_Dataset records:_
###

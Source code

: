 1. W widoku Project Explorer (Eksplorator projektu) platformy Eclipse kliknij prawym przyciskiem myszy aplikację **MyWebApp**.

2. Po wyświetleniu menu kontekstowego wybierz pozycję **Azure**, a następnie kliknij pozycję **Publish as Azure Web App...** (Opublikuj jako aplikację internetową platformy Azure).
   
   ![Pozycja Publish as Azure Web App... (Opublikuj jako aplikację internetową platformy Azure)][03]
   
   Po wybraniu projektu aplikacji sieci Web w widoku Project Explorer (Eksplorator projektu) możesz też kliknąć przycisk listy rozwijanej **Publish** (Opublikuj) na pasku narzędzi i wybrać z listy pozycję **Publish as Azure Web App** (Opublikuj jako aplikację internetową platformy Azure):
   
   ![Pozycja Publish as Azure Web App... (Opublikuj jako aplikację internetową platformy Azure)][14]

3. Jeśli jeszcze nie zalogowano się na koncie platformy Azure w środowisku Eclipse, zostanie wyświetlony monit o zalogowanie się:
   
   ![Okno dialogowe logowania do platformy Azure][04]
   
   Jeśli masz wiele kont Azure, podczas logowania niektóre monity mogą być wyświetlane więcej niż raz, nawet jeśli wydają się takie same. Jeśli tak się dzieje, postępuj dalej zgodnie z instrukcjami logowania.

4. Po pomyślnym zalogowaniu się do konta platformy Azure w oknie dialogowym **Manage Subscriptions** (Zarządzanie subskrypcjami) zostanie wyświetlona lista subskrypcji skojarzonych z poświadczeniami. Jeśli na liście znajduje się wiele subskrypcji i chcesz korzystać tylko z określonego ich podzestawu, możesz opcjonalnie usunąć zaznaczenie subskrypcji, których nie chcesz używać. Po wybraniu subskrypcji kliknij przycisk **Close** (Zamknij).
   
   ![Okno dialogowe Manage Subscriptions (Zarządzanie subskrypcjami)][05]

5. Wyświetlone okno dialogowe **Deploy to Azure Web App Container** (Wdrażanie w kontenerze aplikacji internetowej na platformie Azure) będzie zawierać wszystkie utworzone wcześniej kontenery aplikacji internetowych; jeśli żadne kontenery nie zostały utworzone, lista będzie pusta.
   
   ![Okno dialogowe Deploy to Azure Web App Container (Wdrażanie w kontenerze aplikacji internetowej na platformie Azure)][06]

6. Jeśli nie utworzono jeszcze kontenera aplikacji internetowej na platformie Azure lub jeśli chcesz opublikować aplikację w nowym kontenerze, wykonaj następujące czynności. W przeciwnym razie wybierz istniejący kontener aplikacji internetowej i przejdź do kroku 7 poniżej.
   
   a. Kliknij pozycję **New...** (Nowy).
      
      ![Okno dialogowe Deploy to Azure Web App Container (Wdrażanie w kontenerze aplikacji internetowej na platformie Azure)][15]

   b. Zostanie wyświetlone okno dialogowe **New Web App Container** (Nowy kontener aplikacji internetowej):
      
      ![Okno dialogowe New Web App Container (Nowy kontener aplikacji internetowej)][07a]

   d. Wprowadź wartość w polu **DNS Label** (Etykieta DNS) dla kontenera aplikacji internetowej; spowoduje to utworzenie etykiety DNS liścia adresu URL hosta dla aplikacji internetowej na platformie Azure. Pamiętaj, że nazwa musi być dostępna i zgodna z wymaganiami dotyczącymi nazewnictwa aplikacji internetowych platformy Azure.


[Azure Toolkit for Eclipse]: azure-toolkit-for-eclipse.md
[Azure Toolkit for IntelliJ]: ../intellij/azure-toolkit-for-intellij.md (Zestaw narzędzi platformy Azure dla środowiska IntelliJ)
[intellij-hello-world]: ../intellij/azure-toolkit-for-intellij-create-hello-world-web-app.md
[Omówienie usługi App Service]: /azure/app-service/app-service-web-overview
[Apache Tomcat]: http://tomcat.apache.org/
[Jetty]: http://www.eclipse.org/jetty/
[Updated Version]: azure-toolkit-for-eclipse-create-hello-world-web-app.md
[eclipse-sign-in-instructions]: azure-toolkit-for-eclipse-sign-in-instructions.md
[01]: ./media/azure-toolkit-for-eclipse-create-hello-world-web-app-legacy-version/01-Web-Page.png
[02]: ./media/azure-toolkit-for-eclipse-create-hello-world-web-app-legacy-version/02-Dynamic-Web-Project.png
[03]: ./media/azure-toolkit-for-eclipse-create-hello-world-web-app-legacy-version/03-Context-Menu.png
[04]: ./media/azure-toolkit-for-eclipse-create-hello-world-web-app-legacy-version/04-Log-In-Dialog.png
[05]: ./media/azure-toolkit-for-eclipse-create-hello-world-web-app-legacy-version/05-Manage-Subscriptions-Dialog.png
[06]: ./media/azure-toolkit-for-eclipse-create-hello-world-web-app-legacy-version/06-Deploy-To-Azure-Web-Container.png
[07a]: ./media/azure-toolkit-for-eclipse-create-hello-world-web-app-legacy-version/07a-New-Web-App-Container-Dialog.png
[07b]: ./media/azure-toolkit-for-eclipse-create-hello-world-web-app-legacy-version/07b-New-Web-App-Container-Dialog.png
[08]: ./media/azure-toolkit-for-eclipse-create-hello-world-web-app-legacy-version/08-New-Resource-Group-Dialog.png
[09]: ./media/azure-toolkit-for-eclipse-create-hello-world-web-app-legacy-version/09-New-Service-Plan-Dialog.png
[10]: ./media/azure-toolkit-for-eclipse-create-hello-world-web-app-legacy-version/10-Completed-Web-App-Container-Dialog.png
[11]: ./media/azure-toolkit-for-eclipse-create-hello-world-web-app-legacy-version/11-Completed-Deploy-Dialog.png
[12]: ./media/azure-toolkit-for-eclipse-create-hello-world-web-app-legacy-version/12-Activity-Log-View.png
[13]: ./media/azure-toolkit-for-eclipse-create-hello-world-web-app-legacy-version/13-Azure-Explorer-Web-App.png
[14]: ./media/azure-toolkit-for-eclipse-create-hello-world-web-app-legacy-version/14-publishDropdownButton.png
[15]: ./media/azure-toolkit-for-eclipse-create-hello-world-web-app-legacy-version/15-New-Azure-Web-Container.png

###

_DIRECTIONS:_ Line count for "http": determine it from the data and answer with the number by itself.

_RESPONSE TO THE TASK:_ 2